One of the most daunting scenes in film is in the final minutes of 1974’s “Texas Chainsaw Massacre” when Leatherface is dancing his own murderous ballet wielding a chainsaw at sunset. It is a stunning visual into the disturbed psyche of a serial killer. There is no need to delve back into celluloid archives to experience this phenomenon once again, as Bluebox Theatre Company is brilliantly exploring this unsettling subject matter in its presentation of Lee Blessing’s “Down the Road,” at The Performing Arts Studio of New York in Port Jefferson Village.

Directed by Bluebox’s David Morrissey Jr., the play opens with an abrupt spasm disrupting the cozy darkness in this intimate blackbox theater; a large flat-screen TV center stage begins flashing familiar images. The audience is reminded of William and Kate’s royal wedding, the West Nile virus outbreak and other popular “newsworthy” stories.

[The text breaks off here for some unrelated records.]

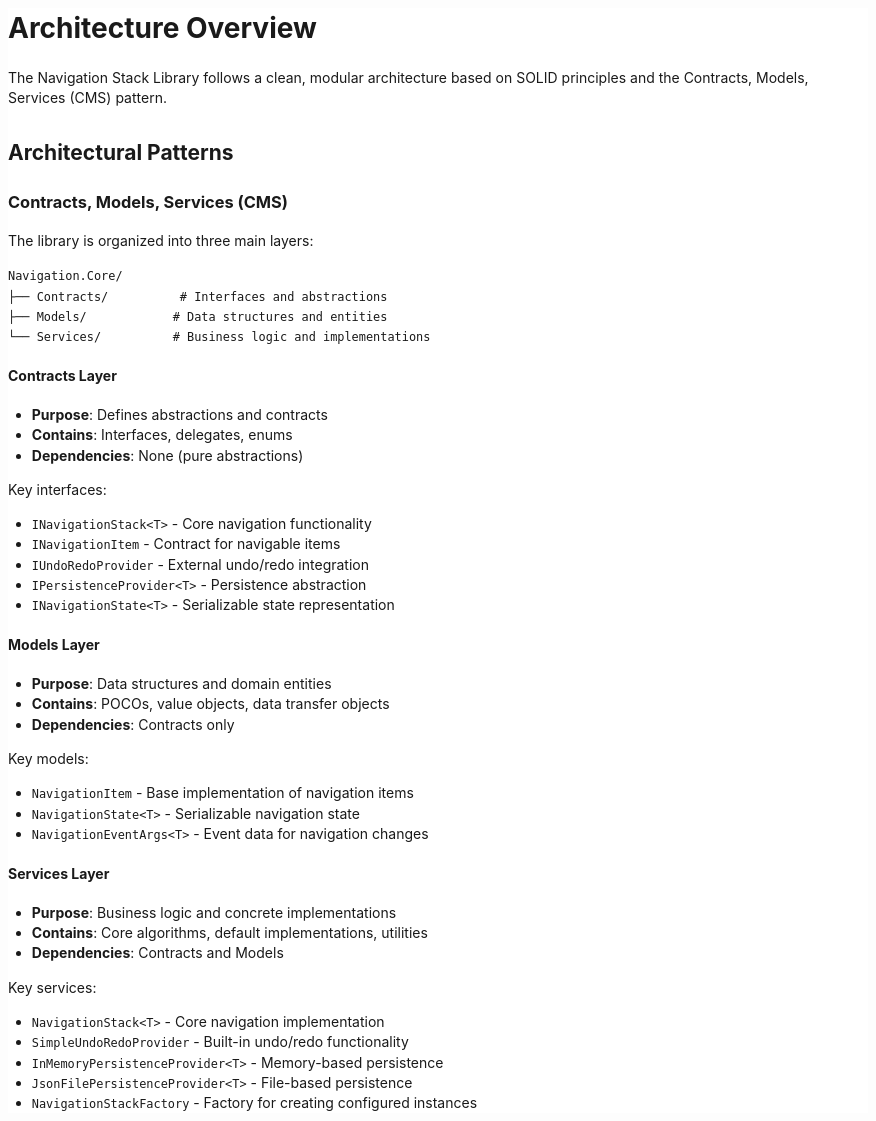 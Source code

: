 # Architecture Overview

The Navigation Stack Library follows a clean, modular architecture based on SOLID principles and the Contracts, Models, Services (CMS) pattern.

## Architectural Patterns

### Contracts, Models, Services (CMS)

The library is organized into three main layers:

```
Navigation.Core/
├── Contracts/          # Interfaces and abstractions
├── Models/            # Data structures and entities
└── Services/          # Business logic and implementations
```

#### Contracts Layer

-   **Purpose**: Defines abstractions and contracts
-   **Contains**: Interfaces, delegates, enums
-   **Dependencies**: None (pure abstractions)

Key interfaces:

-   `INavigationStack<T>` - Core navigation functionality
-   `INavigationItem` - Contract for navigable items
-   `IUndoRedoProvider` - External undo/redo integration
-   `IPersistenceProvider<T>` - Persistence abstraction
-   `INavigationState<T>` - Serializable state representation

#### Models Layer

-   **Purpose**: Data structures and domain entities
-   **Contains**: POCOs, value objects, data transfer objects
-   **Dependencies**: Contracts only

Key models:

-   `NavigationItem` - Base implementation of navigation items
-   `NavigationState<T>` - Serializable navigation state
-   `NavigationEventArgs<T>` - Event data for navigation changes

#### Services Layer

-   **Purpose**: Business logic and concrete implementations
-   **Contains**: Core algorithms, default implementations, utilities
-   **Dependencies**: Contracts and Models

Key services:

-   `NavigationStack<T>` - Core navigation implementation
-   `SimpleUndoRedoProvider` - Built-in undo/redo functionality
-   `InMemoryPersistenceProvider<T>` - Memory-based persistence
-   `JsonFilePersistenceProvider<T>` - File-based persistence
-   `NavigationStackFactory` - Factory for creating configured instances
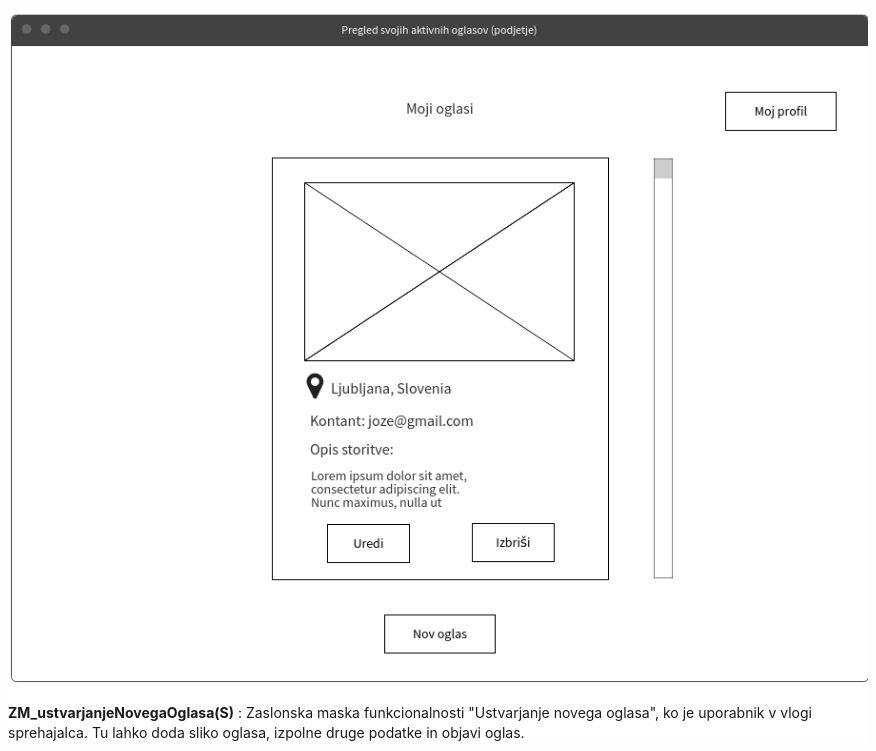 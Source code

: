 ![pregled svojih aktivnih oglasov (S)](<../img/zaslonskeMaske/pregledSvojihAktivnihOglasov(P).png>)

**ZM_ustvarjanjeNovegaOglasa(S)** : Zaslonska maska funkcionalnosti "Ustvarjanje novega oglasa", ko je uporabnik v vlogi sprehajalca. Tu lahko doda sliko oglasa, izpolne druge podatke in objavi oglas.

In a short time the broadcasts turn extremely dark, focusing on people the public has come to know all too well: Ed Gein, John Wayne Gacy, Ted Bundy and Charles Manson. Interview after interview, clip after clip, Morrissey begins to open up our doors of perception and draw us into the minds of these haunted men, the actions that have made them media icons and their stories a sad reality.

“Down the Road” is a psychological drama about serial killer Bill Reach, who has murdered and raped 19 women. While Reach is incarcerated, a young married couple, Dan and Iris, both of whom are journalists, are contracted to write a book about Reach. Initially approached as a fact-compiling endeavor, the couple soon begin to unravel not only Reach’s subconscious but their relationship as well and at the same time explore demoralizing themes.

As their ambition bounces their physical bodies into a cheap motel room in this rather beige part of the world, the audience is first introduced to Iris and Dan. Played by Marquez Stewart and Bluebox mainstay Bryon Azoulay, their connection is palpable. Consumed by passion for one another discussing their dreamy expectations of starting a family, they seem like tender lambs unaware that they are being led to slaughter.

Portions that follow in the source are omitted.